As palavras de Margot tocaram a pele da filha como um chicote. Poucas palavras foram o suficiente para fazê-la enlouquecer em um vértice de culpa e arrependimento. Saiu da casa dos pais crente de que havia criado uma ilusão, crente que sua escolha de dar sobrenome a um bebê sem mãe foi a pior escolha de sua vida. Sentiu-se nua, perdida, sem ter nada a que a pertencesse. Já tivera esse sentimento de vazio antes, era horrível sentir-se tão oca por dentro. Quando finalmente se via completa e cheia de luz, a mãe puxou as cortinas mostrando uma realidade bastante dolorosa. Aquele não era a sua filha. Mas então porque a amava tanto? Porque cuidava e zelava como se fosse sua? Era tão grande o amor que sentia pela menina que toda vez que se lembrava do discurso maldoso da mãe sentia o coração sangrar através de cicatrizes fundas.

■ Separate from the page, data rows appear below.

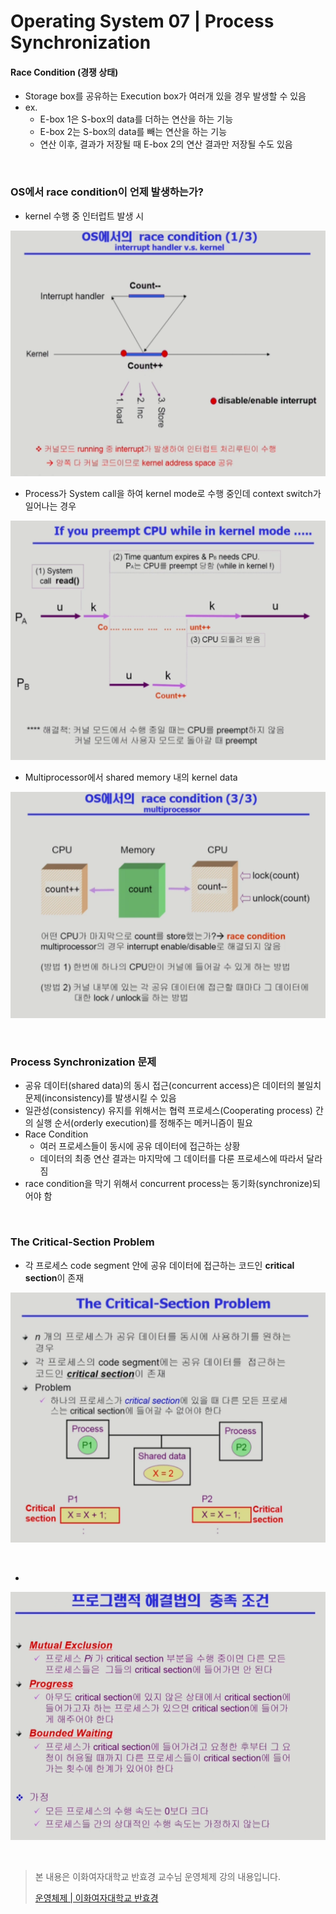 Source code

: # Operating System 07 | Process Synchronization

#### Race Condition (경쟁 상태)

- Storage box를 공유하는 Execution box가 여러개 있을 경우 발생할 수 있음
- ex.
  - E-box 1은 S-box의 data를 더하는 연산을 하는 기능
  - E-box 2는 S-box의 data를 빼는 연산을 하는 기능
  - 연산 이후, 결과가 저장될 때 E-box 2의 연산 결과만 저장될 수도 있음

<br>

### OS에서 race condition이 언제 발생하는가?

- kernel 수행 중 인터럽트 발생 시

![image-20210920175228830](Operating_System_06_CPU_Scheduling.assets/image-20210920175228830.png)

- Process가 System call을 하여 kernel mode로 수행 중인데 context switch가 일어나는 경우

![image-20210920175243025](Operating_System_06_CPU_Scheduling.assets/image-20210920175243025.png)

- Multiprocessor에서 shared memory 내의 kernel data

![image-20210920175301698](Operating_System_06_CPU_Scheduling.assets/image-20210920175301698.png)

<br>

### Process Synchronization 문제

- 공유 데이터(shared data)의 동시 접근(concurrent access)은 데이터의 불일치 문제(inconsistency)를 발생시킬 수 있음
- 일관성(consistency) 유지를 위해서는 협력 프로세스(Cooperating process) 간의 실행 순서(orderly execution)를 정해주는 메커니즘이 필요
- Race Condition
  - 여러 프로세스들이 동시에 공유 데이터에 접근하는 상황
  - 데이터의 최종 연산 결과는 마지막에 그 데이터를 다룬 프로세스에 따라서 달라짐
- race condition을 막기 위해서 concurrent process는 동기화(synchronize)되어야 함

<br>

### The Critical-Section Problem

- 각 프로세스 code segment 안에 공유 데이터에 접근하는 코드인 **critical section**이 존재

![image-20210920175823206](Operating_System_06_CPU_Scheduling.assets/image-20210920175823206.png)

<br>

- 

![image-20210920175920631](Operating_System_06_CPU_Scheduling.assets/image-20210920175920631.png)


<br>

> 본 내용은 이화여자대학교 반효경 교수님 운영체제 강의 내용입니다.
>
> [운영체제 | 이화여자대학교 반효경](http://www.kocw.net/home/search/kemView.do?kemId=1046323)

Demorou muito para se recompor, ao menos o suficiente para não ter mais que passar as tardes chorando dentro do apartamento, se esquivando do noivo, que também se esquivava dela, sem ter que afastar as pessoas que a procuravam. Demorou um tempo para por dentro de sua cabeça que sua atitude era benéfica, e que não trazia mal algum. Não tinha problema em amar um bebê que não nasceu dela, o sangue não dizia nada, mas sim os laços que havia criado com a menina desde que ela nasceu.

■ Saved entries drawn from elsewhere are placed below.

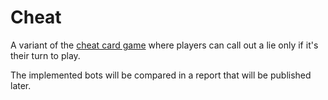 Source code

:# Cheat
A variant of the [cheat card game](https://en.wikipedia.org/wiki/Cheat_(game)) where players can call out a lie only if it's their turn to play.

The implemented bots will be compared in a report that will be published later.
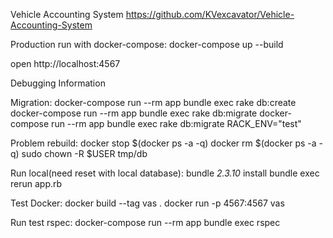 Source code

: Vehicle Accounting System
https://github.com/KVexcavator/Vehicle-Accounting-System

Production run with docker-compose:
docker-compose up --build

open http://localhost:4567


Debugging Information

Migration:
docker-compose run --rm app bundle exec rake db:create
docker-compose run --rm app bundle exec rake db:migrate
docker-compose run --rm app bundle exec rake db:migrate RACK_ENV="test"

Problem rebuild:
docker stop $(docker ps -a -q)
docker rm $(docker ps -a -q)
sudo chown -R $USER tmp/db

Run local(need reset with local database):
bundle _2.3.10_ install
bundle exec rerun app.rb

Test Docker:
docker build --tag vas .
docker run -p 4567:4567 vas

Run test rspec:
docker-compose run --rm app bundle exec rspec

Voltou a freqüentar o psicólogo. Na primeira consulta despejou sobre ele tudo o que estava acumulado desde o inicio do ano. Jogou todos os seus medos para cima de um profissional que ouvia tudo com bastante atenção e que a fazia queimar a cabeça pensando por si só em formas de melhorar sua vida. Demorou, mas funcionou e logo começou a surtir efeito.

Com a ajuda da irmã conseguia ir a todos os treinos do balé. Quando não treinava no estúdio o fazia em casa, entre uma tarefa e outra da empresa que Josh a enviava por e-mail. Mal estavam chegando ao final, as duas semanas que ela havia imaginado se transformaram e não tinha nem um prazo em mente para quando terminaria os assuntos pendentes com a gravadora. Engraçado foi que quanto mais ela trabalhava, mais queria trabalhar. Cansava-se muito durante o seu dia, mas amava conseguir lidar com todos os compromissos que chamavam sua atenção.

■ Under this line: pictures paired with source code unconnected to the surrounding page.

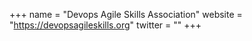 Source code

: +++
name = "Devops Agile Skills Association"
website = "https://devopsagileskills.org"
twitter = ""
+++ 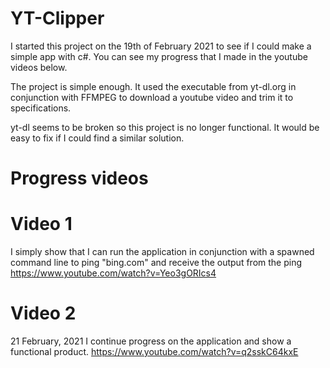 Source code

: # YT-Clipper

I started this project on the 19th of February 2021 to see if I could make a simple app with c#. You can see my progress that I made in the youtube videos below.

The project is simple enough. It used the executable from yt-dl.org in conjunction with FFMPEG to download a youtube video and trim it to specifications.

yt-dl seems to be broken so this project is no longer functional. It would be easy to fix if I could find a similar solution.

# Progress videos

# Video 1
I simply show that I can run the application in conjunction with a spawned command line to ping "bing.com" and receive the output from the ping
https://www.youtube.com/watch?v=Yeo3gORIcs4

# Video 2
21 February, 2021
I continue progress on the application and show a functional product.
https://www.youtube.com/watch?v=q2sskC64kxE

O que a mais preocupava era o noivo, que  deixou de ser um cara alegre e vivia triste pelos cantos da casa. Entrava mudo e saia calado. A hora que mais se ouvia a voz de Billie era quando brincava com a filha, aí era possível até ouvir a gargalhada dos dois, coisa que Carolina amava. Mas quando o noivo entrava no quarto, ou sentava-se ao chão da cozinha para jantarem o silêncio reinava, os dialogo ficava escasso. Carolina tendo sempre muito o que dizer, mas ficou sem saber se compartilhava ou não com Billie. Dia após dia seu coração se partia por o ver daquele jeito. Billie estava melancólico de uma forma que nada que ela fizesse alterava. Fazia os pratos favoritos, chamou Anna para passar um final de semana, chamou até Ollie que ficou apenas para uma visita rápida, mas nada trazia o ânimo dele de volta.

– Eu não sei o que fazer.

– Tenta conversar com ele, puxa um assunto qualquer ou tentem ir jantar fora só vocês dois, sabe? Sem filha, só os dois.

– Não sei de vai adiantar. Não sei se ele ta chateado comigo porque descobriu que a gente transou, lembra? Ou se é por causa do meu pai, ou por causa da babaquice que a minha mãe falou aquele dia. – listava as causas sem saber qual culpar ou se deveria culpar todas. – Josh, vai um pouco devagar?

– Você que pediu para empurrar mais. 

– Isso, melhorou. Assim ta bom. – respondeu soltando o ar e enchendo os pulmões de volta. O corpo estava quente, o rosto completamente vermelho e as pernas já ardiam de dor nas ancas.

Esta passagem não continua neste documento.